TASK ITEM
Locate every line in the records below that contains the word "defined", and copy each one.

======== INFORMATION SHOWN

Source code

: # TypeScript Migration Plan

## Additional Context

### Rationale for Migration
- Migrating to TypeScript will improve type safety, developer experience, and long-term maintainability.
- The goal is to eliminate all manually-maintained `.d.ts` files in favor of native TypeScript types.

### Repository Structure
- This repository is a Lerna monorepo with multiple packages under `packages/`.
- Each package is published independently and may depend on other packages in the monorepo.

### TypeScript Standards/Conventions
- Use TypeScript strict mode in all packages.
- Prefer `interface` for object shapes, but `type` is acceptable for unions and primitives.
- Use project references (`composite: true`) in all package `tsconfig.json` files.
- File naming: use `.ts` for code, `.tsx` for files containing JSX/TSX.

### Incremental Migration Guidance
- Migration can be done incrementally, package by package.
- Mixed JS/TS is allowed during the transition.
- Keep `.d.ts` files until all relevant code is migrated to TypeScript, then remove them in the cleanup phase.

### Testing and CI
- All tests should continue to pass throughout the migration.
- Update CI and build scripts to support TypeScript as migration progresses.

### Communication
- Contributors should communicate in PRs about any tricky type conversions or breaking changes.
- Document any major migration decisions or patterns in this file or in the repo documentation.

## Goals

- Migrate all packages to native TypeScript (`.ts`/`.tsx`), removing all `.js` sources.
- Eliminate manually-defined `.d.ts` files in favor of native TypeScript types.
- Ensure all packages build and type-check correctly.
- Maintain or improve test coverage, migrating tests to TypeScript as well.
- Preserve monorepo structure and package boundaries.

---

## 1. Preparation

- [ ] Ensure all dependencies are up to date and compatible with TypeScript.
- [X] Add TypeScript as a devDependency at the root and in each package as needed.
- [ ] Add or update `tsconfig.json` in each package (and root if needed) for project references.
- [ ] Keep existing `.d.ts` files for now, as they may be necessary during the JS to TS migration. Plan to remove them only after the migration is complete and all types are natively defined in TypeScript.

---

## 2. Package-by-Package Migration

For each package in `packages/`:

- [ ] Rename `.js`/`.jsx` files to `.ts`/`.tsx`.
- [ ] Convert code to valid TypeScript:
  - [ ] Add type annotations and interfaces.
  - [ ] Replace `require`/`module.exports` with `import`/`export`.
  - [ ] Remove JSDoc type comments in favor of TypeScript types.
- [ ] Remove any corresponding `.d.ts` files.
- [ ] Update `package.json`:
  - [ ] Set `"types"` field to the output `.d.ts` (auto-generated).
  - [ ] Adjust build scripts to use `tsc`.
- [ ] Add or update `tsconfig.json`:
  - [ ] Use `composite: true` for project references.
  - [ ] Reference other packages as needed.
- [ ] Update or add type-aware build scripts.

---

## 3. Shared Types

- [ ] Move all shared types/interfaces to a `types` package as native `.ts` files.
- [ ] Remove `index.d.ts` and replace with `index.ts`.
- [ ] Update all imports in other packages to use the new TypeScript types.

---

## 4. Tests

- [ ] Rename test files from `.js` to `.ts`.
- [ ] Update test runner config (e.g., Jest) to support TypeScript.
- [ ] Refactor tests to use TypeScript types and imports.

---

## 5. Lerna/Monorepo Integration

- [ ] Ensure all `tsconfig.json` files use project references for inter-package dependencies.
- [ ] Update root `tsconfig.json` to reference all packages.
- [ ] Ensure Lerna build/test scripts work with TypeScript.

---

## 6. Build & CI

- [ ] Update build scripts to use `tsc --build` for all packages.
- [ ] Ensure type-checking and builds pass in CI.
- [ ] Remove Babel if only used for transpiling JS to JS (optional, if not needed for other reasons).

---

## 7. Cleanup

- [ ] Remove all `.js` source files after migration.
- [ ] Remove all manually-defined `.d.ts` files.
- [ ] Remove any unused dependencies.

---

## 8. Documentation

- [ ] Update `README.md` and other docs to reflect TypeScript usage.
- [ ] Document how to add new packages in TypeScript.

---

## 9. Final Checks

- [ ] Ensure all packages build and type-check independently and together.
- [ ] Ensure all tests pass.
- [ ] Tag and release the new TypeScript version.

================

SOLVED PROBLEM
- Eliminate manually-defined `.d.ts` files in favor of native TypeScript types.
- [ ] Keep existing `.d.ts` files for now, as they may be necessary during the JS to TS migration. Plan to remove them only after the migration is complete and all types are natively defined in TypeScript.
- [ ] Remove all manually-defined `.d.ts` files.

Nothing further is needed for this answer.